*Task description*
Reproduce, without any change, the span of lines from the opening of the records below to the line containing "The solutions in", inclusive.
== Recorded information
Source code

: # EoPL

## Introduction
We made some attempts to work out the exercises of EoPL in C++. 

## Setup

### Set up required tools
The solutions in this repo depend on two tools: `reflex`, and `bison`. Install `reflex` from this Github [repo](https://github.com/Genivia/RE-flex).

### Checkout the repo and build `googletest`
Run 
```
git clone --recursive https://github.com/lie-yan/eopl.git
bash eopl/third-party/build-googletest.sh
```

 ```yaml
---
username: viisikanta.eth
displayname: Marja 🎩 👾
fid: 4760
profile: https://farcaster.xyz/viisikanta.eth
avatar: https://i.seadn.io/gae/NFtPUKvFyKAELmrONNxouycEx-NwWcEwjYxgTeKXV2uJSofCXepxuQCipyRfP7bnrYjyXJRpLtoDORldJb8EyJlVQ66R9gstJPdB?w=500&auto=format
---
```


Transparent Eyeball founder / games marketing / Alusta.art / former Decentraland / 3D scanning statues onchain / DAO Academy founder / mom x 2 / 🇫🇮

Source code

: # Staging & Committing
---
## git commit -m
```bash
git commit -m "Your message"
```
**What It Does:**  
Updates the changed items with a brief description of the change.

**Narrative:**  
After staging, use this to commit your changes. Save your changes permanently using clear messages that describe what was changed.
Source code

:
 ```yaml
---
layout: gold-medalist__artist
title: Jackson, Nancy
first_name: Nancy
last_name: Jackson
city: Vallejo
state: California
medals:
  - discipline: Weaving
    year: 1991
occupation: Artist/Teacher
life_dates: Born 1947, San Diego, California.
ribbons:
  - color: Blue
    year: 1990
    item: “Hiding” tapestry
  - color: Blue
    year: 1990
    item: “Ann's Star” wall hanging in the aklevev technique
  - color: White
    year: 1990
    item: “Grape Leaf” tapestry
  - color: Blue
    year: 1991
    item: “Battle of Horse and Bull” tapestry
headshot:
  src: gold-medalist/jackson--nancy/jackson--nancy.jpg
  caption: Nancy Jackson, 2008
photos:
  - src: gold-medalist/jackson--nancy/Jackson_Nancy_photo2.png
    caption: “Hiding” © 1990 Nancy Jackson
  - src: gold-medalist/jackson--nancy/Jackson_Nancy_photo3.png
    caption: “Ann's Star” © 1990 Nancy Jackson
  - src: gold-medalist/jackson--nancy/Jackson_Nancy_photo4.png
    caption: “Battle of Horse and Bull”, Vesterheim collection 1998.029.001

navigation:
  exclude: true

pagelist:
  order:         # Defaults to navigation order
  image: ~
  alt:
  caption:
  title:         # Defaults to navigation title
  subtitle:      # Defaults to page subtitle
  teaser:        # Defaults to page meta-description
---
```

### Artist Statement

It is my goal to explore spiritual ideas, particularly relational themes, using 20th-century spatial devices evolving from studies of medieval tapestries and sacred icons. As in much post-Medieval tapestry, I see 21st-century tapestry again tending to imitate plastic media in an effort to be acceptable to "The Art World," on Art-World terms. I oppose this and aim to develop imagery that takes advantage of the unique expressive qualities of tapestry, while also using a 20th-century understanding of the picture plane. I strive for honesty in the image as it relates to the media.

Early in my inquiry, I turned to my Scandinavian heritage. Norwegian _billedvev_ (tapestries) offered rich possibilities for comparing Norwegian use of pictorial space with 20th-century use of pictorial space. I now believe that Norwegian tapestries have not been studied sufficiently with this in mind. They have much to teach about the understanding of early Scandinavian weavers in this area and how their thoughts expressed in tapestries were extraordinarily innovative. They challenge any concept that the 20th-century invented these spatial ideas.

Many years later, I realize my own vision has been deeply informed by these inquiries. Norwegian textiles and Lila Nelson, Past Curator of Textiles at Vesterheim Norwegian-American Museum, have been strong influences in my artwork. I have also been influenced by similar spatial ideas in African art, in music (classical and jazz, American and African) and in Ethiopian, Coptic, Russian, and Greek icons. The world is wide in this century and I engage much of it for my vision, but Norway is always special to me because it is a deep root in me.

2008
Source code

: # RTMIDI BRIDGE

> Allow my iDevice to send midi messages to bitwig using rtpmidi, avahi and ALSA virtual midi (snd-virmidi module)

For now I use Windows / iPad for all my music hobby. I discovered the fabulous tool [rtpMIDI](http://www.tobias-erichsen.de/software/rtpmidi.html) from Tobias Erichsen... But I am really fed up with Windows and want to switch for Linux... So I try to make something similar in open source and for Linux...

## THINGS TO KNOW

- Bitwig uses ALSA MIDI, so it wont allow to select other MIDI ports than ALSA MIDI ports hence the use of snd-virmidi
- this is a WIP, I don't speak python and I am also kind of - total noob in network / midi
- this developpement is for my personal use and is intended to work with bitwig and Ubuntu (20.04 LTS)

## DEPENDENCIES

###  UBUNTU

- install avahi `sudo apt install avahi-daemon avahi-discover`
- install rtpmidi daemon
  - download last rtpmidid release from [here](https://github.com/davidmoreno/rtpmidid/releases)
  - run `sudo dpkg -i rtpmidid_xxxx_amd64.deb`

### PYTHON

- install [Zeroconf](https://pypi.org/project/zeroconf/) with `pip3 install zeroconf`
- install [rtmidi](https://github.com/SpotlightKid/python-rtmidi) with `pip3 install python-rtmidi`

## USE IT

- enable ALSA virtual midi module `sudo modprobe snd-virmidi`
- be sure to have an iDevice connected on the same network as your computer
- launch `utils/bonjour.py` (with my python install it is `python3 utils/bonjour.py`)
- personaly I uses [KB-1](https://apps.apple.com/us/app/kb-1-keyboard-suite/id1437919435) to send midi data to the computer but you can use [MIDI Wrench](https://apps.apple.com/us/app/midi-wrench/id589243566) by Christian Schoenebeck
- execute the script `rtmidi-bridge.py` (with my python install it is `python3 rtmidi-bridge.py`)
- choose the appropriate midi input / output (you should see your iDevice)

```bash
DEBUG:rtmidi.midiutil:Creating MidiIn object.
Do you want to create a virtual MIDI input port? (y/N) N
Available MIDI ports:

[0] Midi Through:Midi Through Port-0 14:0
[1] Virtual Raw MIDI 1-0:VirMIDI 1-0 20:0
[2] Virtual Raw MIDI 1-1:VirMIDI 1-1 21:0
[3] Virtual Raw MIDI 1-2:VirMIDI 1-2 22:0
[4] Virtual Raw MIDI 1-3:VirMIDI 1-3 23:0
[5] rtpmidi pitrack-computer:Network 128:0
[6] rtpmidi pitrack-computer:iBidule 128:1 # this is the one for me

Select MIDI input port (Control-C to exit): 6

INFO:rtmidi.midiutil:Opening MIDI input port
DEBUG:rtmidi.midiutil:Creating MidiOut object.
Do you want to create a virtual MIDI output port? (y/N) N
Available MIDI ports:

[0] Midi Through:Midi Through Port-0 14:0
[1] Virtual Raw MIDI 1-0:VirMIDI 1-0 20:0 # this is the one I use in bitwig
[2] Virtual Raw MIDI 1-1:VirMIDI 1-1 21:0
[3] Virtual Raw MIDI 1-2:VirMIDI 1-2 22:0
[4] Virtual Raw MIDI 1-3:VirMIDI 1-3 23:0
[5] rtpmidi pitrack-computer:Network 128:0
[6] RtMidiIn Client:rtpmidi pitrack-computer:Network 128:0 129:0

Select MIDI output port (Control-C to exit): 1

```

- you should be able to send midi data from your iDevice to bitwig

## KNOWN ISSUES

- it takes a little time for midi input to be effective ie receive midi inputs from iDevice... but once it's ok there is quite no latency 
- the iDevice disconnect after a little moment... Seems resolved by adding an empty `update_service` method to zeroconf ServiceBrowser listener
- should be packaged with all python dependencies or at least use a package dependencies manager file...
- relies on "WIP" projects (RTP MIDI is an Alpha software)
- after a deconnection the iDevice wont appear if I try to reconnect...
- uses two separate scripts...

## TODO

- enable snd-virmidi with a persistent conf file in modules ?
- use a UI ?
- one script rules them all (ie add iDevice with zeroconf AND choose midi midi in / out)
====
*Finished task*
Source code

: # EoPL

## Introduction
We made some attempts to work out the exercises of EoPL in C++. 

## Setup

### Set up required tools
The solutions in this repo depend on two tools: `reflex`, and `bison`. Install `reflex` from this Github [repo](https://github.com/Genivia/RE-flex).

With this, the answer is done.